Но сказать Пенни не успевает.
Старшачья рука сжимает ей плечо.
– Виноват, шакалёнок, – произносит Тис.
В первое мгновение Пенни никак не может сообразить, за что конкретно ей сейчас-то оправдываться и отбрёхиваться – рыбачка чокнутая чего наплела или за другое что. Но старшак говорит дальше:
– Видишь, где я знак поставил? Здесь, посреди лагеря. Ну, оленью голову. От воды его не увидишь толком. Я для орков ставил. Про сиренок и не подумал даже. Визгучие они, но уж не дуры… Виноват.
«Заткнись, что ты мелешь!! Это я облажалась! Это я вчера днём вроде сирену в озере заметила, и не сказала, а надо было сказать! Это я облажалась, а не ты, ты же такой… такой…»
– Отдыхай пока, – говорит Штырь. – А про то, почему у Хильды костяшки содраны и как это тебе так ловко под пятак прилетело – это я в охотку послушаю. Потом расскажешь, как в башке гудёж прояснится.
– Ну ты сила, – Ёна к обеду притаскивает для Пенни мисочку жидкого варева, вроде каши, прямо в дом; не уходит, усаживается в ногах и смотрит, как она ест. – Если бы на меня с двух с трёх саженей сирена визганула… да я бы помер, наверное.
Пенелопа пожимает плечами. Сейчас она даже радуется, что Ёна пришёл. Привыкла, что костлявый часто крутится где-нибудь поблизости. Привыкла к ясным голубым глазищам, как у лайки – зрачки только несхожие, не собачьи, а длинные, почти такие, как у неё самой.
– Штырь говорит, это у меня уши как у человека, вот и оглушило легче, – отвечает она.
Ёна рассказывает, как Штырь-старшак полночи туда-сюда бегал – то возле неё посидеть, то на озеро поорать.
– А чего орать-то? – удивляется Пенни.
– Так для сирен старался… Он по-ихнему немножко знает. Ну, всякое там: «сдохни, стерлядь», «ершить тя в жабры», «сухозадый гад», «дружба-мясо»… Вот про дружбу с мясом и орал, чтоб обиду не держали, если что.
Наверное, у Пенелопы на лице написано всё, что она думает по поводу мнимой обиды сирен в противовес её собственной, и Ёна пытается объяснить, как может, повторяя слова Тиса – насколько уж они запомнились.

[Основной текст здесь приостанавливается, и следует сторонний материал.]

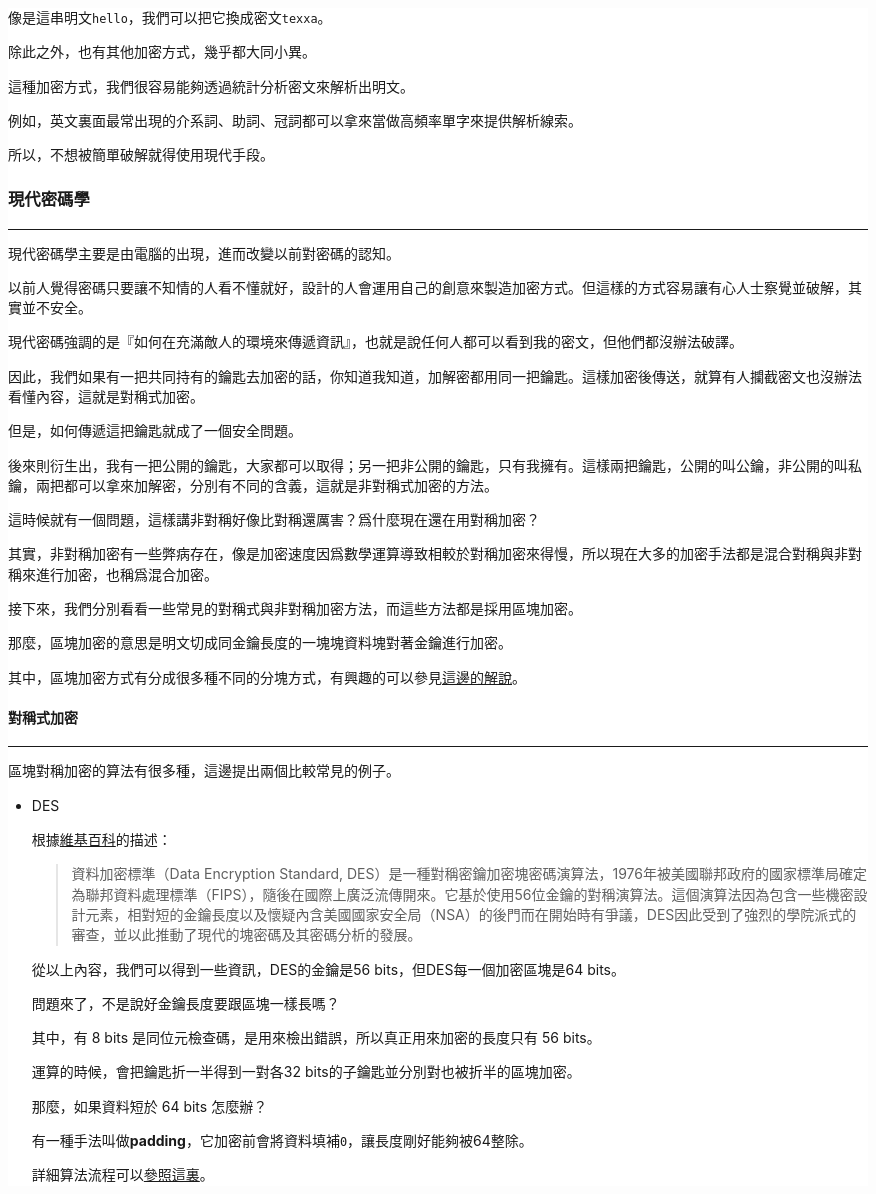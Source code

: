 像是這串明文`hello`，我們可以把它換成密文`texxa`。

除此之外，也有其他加密方式，幾乎都大同小異。

這種加密方式，我們很容易能夠透過統計分析密文來解析出明文。

例如，英文裏面最常出現的介系詞、助詞、冠詞都可以拿來當做高頻率單字來提供解析線索。

所以，不想被簡單破解就得使用現代手段。

### 現代密碼學
----------

現代密碼學主要是由電腦的出現，進而改變以前對密碼的認知。

以前人覺得密碼只要讓不知情的人看不懂就好，設計的人會運用自己的創意來製造加密方式。但這樣的方式容易讓有心人士察覺並破解，其實並不安全。

現代密碼強調的是『如何在充滿敵人的環境來傳遞資訊』，也就是說任何人都可以看到我的密文，但他們都沒辦法破譯。

因此，我們如果有一把共同持有的鑰匙去加密的話，你知道我知道，加解密都用同一把鑰匙。這樣加密後傳送，就算有人攔截密文也沒辦法看懂內容，這就是對稱式加密。

但是，如何傳遞這把鑰匙就成了一個安全問題。

後來則衍生出，我有一把公開的鑰匙，大家都可以取得；另一把非公開的鑰匙，只有我擁有。這樣兩把鑰匙，公開的叫公鑰，非公開的叫私鑰，兩把都可以拿來加解密，分別有不同的含義，這就是非對稱式加密的方法。

這時候就有一個問題，這樣講非對稱好像比對稱還厲害？爲什麼現在還在用對稱加密？

其實，非對稱加密有一些弊病存在，像是加密速度因爲數學運算導致相較於對稱加密來得慢，所以現在大多的加密手法都是混合對稱與非對稱來進行加密，也稱爲混合加密。

接下來，我們分別看看一些常見的對稱式與非對稱加密方法，而這些方法都是採用區塊加密。

那麼，區塊加密的意思是明文切成同金鑰長度的一塊塊資料塊對著金鑰進行加密。

其中，區塊加密方式有分成很多種不同的分塊方式，有興趣的可以參見[這邊的解說](https://notes.andywu.tw/2019/%E5%AF%86%E7%A2%BC%E7%9A%84%E5%8A%A0%E5%AF%86%E6%A8%A1%E5%BC%8Fecb-cbc-cfb-ofb-ctr/)。


#### 對稱式加密
----------

區塊對稱加密的算法有很多種，這邊提出兩個比較常見的例子。

- DES

	根據[維基百科](https://zh.wikipedia.org/wiki/%E8%B3%87%E6%96%99%E5%8A%A0%E5%AF%86%E6%A8%99%E6%BA%96)的描述：

	> 資料加密標準（Data Encryption Standard, DES）是一種對稱密鑰加密塊密碼演算法，1976年被美國聯邦政府的國家標準局確定為聯邦資料處理標準（FIPS），隨後在國際上廣泛流傳開來。它基於使用56位金鑰的對稱演算法。這個演算法因為包含一些機密設計元素，相對短的金鑰長度以及懷疑內含美國國家安全局（NSA）的後門而在開始時有爭議，DES因此受到了強烈的學院派式的審查，並以此推動了現代的塊密碼及其密碼分析的發展。

	從以上內容，我們可以得到一些資訊，DES的金鑰是56 bits，但DES每一個加密區塊是64 bits。
	
	問題來了，不是說好金鑰長度要跟區塊一樣長嗎？
	
	其中，有 8 bits 是同位元檢查碼，是用來檢出錯誤，所以真正用來加密的長度只有 56 bits。

	運算的時候，會把鑰匙折一半得到一對各32 bits的子鑰匙並分別對也被折半的區塊加密。

	那麼，如果資料短於 64 bits 怎麼辦？
	
	有一種手法叫做**padding**，它加密前會將資料填補`0`，讓長度剛好能夠被64整除。

	詳細算法流程可以[參照這裏](http://www.tsnien.idv.tw/Security_WebBook/chap2/2-8%20DES%20%E5%AF%86%E7%A2%BC%E7%B3%BB%E7%B5%B1.html)。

– Ну. Смотри. Прежде мы сирен никогда тут не видели, так? Значит, что? Значит, сирены в этом краю первый год. Сирены не как мы. Переселяться им ой трудно, особенно если с другой воды. И уж если они тут объявились, значит, что? Верней всего, на прежней воде вовсе скверно стало. Или беда какая стряслась. То есть что выходит? Выходит, соседушки у нас теперь и так злющие да задёрганные. Что мы тут на Мясную луну стоим, очень вряд ли они знали. Нас мало. Их – пёс разберёт, сколько. Ну, замириться бы чин чинарём, вот всем бы и полегчало. Наши теперь почти все на охоту пошли, за мясом-то. В это время тут рогаток ходит полно.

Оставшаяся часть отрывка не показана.